Donald Cortez Anderson (born July 8, 1963) is an American former professional football player who was a cornerback in the National Football League (NFL) for the Indianapolis Colts and Tampa Bay Buccaneers. He played college football for the Purdue Boilermakers.

==Early life==
Anderson was born and raised in Detroit, Michigan and attended Cody High School. He accepted a football scholarship from Purdue University, where he became a three-year starter. He tied the school record with 11 career interceptions. As a senior, he was honored by the Newspaper Enterprise Association (NEA) as a second-team All-American.

==Professional career==
Anderson was selected by the Indianapolis Colts in the second round (32nd overall) of the 1985 NFL draft. He was limited with injuries, appearing in five games as a backup cornerback, while making one interception and one forced fumble. He was released on August 26, 1986.

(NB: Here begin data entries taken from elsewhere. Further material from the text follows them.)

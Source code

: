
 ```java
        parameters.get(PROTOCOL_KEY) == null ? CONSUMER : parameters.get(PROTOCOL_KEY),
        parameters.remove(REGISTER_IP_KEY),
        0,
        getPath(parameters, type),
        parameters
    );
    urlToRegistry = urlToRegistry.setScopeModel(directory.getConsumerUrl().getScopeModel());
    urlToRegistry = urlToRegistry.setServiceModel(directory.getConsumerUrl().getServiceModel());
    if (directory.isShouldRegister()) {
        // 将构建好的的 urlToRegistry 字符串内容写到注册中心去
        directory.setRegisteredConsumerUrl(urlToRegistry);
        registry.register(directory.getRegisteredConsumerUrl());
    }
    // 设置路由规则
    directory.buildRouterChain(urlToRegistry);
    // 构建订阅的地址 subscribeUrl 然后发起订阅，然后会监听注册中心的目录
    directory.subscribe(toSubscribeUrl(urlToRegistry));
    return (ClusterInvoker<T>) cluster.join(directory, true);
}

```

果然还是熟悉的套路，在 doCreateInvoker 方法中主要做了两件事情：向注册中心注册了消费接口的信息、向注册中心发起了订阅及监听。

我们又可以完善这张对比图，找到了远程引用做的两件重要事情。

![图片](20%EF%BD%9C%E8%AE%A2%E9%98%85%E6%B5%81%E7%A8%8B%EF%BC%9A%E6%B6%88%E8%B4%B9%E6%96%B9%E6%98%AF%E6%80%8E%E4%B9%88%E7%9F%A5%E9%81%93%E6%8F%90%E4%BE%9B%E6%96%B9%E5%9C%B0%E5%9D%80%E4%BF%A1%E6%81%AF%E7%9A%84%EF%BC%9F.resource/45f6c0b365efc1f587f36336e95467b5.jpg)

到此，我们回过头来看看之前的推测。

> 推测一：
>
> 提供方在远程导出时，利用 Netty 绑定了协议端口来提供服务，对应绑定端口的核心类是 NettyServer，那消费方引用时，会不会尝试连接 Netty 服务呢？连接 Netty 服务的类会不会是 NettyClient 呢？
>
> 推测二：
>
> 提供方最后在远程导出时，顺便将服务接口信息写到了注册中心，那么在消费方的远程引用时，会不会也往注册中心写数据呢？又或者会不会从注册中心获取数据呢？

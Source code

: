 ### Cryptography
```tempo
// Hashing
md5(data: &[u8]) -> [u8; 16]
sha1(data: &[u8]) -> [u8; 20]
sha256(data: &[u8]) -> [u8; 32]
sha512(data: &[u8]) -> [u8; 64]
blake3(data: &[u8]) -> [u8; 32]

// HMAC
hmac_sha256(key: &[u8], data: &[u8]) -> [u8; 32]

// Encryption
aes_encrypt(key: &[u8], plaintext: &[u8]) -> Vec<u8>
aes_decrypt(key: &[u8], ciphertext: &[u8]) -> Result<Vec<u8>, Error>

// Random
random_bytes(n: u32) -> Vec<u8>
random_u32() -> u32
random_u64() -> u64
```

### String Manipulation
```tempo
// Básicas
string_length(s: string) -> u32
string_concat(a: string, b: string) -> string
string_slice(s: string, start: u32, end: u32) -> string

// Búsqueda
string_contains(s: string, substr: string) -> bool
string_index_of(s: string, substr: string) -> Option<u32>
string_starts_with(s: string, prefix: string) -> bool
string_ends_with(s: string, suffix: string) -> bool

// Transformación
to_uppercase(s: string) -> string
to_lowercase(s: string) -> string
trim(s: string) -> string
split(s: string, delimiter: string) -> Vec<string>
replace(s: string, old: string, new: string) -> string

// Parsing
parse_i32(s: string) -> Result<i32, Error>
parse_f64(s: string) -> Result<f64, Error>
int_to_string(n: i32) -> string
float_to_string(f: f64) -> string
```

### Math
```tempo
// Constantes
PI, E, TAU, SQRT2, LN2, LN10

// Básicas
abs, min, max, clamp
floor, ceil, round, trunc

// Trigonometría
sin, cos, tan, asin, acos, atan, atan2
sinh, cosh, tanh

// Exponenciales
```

On March 30, 1987, he was signed as a free agent by the San Francisco 49ers. He was released on August 28.

On September 16, 1987, he was signed as a free agent by the Tampa Bay Buccaneers, to replace an injured Vito McKeever. He appeared in 11 games as a backup cornerback and recovered one fumble, during the strike shortened season. He was released before the start of the 1988 season.